Schönheitsreparaturen

22.08.2018

Beim Einzug noch frisch renoviert, sehen Mietwohnungen nach einigen Jahren oft schon abgewohnt aus. Das Gesetz schreibt vor, dass eigentlich der Vermieter für sämtliche Reparaturen in der Wohnung zuständig ist - also auch für sogenannte Schönheitsreparaturen.

Zu den Schönheitsreparaturen zählen:

  • Tapezieren und Anstreichen von Wänden und Decken
  • Streichen der Heizkörper und Heizungsrohre
  • Streichen von Fußböden oder Reinigung von Teppichböden
  • Streichen von Innentüren, Fenstern und Außentüren von innen

Alle anderen Arbeiten sind immer Sache des Vermieters. Zum Beispiel:

  • Abschleifen und Versiegeln von Parkettboden
  • Erneuerung von zerschlissenem Teppichboden
  • Streichen der Fenster und der Außentür von außen
  • Reparaturen von Heizung, Sanitäranlagen und Elektroinstallation

Allerdings kann der Vermieter die Pflicht zu Schönheitsreparaturen mit einer Klausel im Mietvertrag auf den Mieter übertragen. In vielen Mietverträgen steht, dass Wände, Decken, Heizkörper, Fenster und Türen in gewissen Abständen gestrichen werden müssen.
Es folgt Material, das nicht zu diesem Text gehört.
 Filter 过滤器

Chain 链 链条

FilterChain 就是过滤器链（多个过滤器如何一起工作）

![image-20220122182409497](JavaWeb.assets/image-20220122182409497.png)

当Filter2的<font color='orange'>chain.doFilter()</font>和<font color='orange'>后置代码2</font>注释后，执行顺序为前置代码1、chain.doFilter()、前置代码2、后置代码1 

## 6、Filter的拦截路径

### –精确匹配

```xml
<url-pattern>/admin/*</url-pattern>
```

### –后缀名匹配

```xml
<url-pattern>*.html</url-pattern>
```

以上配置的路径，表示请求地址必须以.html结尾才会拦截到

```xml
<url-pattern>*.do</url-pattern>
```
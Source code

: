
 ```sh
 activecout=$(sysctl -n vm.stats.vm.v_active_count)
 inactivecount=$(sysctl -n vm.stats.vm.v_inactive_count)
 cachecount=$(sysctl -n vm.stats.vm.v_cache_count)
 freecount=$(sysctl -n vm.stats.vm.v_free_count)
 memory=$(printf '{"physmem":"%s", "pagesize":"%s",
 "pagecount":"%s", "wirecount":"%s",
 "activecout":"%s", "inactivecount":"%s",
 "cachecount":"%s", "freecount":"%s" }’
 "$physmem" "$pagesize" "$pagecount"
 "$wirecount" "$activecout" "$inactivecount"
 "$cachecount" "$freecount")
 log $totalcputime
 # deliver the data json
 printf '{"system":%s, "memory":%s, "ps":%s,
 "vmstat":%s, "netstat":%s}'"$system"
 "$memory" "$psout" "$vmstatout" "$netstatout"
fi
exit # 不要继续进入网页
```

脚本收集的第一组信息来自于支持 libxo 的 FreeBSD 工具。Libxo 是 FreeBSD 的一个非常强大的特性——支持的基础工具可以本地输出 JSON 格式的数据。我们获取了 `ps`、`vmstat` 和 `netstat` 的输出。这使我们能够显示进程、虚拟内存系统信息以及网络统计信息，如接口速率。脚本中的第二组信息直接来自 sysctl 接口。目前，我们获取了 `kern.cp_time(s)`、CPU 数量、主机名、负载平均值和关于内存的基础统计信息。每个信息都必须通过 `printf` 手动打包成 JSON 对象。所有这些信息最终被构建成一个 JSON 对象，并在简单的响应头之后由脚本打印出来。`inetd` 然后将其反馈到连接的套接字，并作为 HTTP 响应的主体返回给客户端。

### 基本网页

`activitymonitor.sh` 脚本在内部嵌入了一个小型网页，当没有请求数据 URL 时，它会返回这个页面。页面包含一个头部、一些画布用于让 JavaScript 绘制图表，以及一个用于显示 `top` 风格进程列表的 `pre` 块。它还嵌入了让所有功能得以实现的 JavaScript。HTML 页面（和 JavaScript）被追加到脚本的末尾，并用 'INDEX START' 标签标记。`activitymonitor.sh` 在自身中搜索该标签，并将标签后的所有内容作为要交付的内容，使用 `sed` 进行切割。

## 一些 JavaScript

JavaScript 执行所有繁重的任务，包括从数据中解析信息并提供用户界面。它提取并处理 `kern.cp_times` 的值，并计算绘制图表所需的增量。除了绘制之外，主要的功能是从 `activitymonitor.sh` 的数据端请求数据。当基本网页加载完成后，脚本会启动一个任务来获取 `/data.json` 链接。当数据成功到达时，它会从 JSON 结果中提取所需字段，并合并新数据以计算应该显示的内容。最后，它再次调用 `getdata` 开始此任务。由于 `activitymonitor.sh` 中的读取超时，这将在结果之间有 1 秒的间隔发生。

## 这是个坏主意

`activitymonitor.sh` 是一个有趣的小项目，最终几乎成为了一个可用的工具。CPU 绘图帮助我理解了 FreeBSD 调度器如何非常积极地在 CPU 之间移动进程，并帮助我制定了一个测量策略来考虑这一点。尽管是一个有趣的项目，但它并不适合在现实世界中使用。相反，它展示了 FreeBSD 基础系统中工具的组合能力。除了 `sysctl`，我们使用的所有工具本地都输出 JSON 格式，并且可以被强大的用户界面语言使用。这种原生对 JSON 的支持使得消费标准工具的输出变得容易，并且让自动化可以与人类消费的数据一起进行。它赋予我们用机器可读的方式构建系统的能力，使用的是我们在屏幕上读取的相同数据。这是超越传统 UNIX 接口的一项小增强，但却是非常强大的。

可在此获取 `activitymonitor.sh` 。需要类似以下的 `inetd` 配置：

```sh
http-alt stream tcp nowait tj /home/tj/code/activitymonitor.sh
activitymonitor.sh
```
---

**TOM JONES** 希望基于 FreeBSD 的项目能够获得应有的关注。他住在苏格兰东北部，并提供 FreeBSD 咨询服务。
Trotzdem muss ein Mieter seine Wohnung nicht immer renovieren, denn Gesetz und Rechtsprechung setzen den Renovierungspflichten enge Grenzen.


Starre Renovierungsklauseln sind unwirksam

Befindet sich in einem Mietvertrag noch eine Formulierung wie: "Der Mieter ist verpflichtet, Schönheitsreparaturen in Küche, Bad und Toilette spätestens alle drei Jahre, in Wohn- und Schlafräumen alle fünf Jahre und in Nebenräumen alle sieben Jahre durchzuführen."., sind diese Klausel nach aktueller Rechtsprechung nicht mehr wirksam, da es sich um sogenannte starre Fristen handelt. Als Grundprinzip gilt: Ein Mieter muss nur so viel renovieren, wie er auch abgenutzt hat.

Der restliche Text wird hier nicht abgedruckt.